→ Exercise prompt:
Scan the records that follow, and whenever a line has the word "cabeza", copy it.

→ Data:
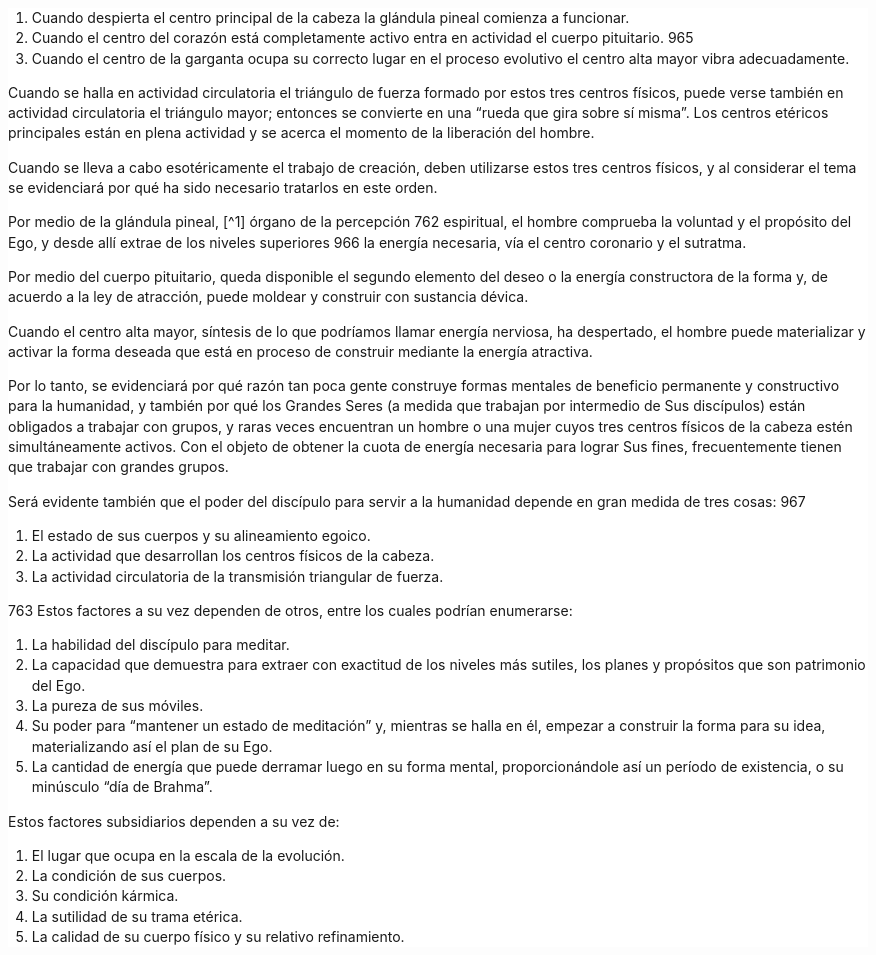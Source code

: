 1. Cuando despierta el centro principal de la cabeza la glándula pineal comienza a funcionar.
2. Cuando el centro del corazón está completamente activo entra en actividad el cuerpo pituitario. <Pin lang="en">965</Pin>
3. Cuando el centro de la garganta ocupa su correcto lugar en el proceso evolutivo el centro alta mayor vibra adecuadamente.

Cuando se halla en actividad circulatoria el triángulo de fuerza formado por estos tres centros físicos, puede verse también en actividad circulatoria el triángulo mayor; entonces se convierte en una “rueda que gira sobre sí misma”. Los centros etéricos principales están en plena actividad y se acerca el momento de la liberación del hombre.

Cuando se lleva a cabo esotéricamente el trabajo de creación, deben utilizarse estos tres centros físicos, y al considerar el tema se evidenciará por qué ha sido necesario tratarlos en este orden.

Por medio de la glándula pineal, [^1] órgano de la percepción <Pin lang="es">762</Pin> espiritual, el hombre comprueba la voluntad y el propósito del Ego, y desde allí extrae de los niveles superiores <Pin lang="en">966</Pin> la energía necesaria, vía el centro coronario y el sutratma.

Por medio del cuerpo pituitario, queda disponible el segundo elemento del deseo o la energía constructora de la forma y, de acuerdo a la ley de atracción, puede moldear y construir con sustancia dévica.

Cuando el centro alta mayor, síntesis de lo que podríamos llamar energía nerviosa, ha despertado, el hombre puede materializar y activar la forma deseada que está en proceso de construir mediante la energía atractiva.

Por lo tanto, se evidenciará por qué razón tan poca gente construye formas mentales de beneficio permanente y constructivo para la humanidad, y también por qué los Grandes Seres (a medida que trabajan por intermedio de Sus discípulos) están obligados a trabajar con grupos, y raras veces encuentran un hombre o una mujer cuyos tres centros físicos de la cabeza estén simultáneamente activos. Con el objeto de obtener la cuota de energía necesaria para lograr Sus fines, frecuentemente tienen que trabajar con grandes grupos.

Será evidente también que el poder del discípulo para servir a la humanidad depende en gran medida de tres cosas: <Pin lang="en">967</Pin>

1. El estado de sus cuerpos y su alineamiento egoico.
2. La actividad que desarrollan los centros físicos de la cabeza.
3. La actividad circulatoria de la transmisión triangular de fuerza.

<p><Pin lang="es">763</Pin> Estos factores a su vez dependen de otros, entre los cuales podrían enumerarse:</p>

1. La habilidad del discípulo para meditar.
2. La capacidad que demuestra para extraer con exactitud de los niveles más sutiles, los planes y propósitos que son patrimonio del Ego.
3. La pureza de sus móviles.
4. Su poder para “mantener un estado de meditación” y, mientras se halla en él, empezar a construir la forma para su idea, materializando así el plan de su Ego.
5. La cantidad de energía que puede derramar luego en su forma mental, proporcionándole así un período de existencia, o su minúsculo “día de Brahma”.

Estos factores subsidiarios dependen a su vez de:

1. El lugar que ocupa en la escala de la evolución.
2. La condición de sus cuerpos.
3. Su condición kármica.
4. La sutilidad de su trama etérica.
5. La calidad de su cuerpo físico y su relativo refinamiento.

==

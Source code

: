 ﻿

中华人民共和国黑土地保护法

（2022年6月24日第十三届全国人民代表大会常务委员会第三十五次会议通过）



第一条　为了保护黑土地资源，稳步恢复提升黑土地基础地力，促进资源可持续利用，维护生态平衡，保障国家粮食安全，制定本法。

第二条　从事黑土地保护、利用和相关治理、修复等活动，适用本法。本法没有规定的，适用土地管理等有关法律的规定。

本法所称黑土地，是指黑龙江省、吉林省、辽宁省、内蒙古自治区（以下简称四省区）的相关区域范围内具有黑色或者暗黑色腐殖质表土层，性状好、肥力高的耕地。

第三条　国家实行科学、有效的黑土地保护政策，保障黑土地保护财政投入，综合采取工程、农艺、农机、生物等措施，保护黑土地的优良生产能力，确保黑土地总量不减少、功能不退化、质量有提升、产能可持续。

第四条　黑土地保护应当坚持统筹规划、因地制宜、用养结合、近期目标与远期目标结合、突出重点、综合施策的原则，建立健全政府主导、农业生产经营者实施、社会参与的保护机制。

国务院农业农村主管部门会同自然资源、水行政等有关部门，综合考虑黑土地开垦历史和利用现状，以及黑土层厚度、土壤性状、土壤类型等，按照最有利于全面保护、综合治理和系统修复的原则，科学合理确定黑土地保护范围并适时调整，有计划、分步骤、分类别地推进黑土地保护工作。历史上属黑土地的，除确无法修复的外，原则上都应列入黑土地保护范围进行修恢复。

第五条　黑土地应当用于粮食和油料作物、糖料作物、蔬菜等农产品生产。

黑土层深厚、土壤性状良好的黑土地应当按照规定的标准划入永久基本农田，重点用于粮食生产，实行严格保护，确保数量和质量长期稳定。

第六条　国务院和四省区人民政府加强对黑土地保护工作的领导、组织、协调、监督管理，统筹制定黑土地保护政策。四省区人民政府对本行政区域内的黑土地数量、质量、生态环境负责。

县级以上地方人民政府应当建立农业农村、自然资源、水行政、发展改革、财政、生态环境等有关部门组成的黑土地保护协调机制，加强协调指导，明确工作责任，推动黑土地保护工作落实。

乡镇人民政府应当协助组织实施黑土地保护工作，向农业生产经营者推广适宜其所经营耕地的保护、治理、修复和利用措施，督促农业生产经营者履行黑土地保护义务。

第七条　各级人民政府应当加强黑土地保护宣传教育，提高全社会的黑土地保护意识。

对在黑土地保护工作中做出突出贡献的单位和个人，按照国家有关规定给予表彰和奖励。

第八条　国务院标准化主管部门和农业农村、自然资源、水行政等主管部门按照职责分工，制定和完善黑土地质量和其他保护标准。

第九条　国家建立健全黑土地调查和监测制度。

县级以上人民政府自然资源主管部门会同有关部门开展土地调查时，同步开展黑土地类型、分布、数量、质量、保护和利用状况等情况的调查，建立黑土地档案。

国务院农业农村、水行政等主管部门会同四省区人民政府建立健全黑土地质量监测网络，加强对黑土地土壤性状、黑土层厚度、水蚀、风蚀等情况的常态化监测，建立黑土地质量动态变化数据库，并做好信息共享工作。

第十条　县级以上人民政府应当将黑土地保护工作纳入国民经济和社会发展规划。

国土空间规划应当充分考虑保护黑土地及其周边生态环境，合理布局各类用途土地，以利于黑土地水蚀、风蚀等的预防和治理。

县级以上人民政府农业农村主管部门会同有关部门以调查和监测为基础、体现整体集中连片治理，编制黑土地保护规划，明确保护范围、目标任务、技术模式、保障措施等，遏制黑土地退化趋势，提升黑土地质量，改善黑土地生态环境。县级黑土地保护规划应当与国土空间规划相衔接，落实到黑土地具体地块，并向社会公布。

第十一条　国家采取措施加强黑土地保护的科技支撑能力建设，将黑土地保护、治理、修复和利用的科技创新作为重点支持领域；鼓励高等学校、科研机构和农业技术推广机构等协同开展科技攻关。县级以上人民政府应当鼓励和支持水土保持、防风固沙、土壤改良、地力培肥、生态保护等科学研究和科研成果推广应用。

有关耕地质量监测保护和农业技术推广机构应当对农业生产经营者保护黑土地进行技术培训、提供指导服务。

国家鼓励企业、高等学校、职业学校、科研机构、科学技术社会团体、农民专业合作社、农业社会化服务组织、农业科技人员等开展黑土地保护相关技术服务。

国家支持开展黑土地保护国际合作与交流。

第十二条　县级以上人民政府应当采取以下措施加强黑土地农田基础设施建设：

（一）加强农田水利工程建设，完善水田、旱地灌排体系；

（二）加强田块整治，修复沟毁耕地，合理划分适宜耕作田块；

→ Written solution:
: 1. Cuando despierta el centro principal de la cabeza la glándula pineal comienza a funcionar.
Por lo tanto, se evidenciará por qué razón tan poca gente construye formas mentales de beneficio permanente y constructivo para la humanidad, y también por qué los Grandes Seres (a medida que trabajan por intermedio de Sus discípulos) están obligados a trabajar con grupos, y raras veces encuentran un hombre o una mujer cuyos tres centros físicos de la cabeza estén simultáneamente activos. Con el objeto de obtener la cuota de energía necesaria para lograr Sus fines, frecuentemente tienen que trabajar con grandes grupos.
2. La actividad que desarrollan los centros físicos de la cabeza.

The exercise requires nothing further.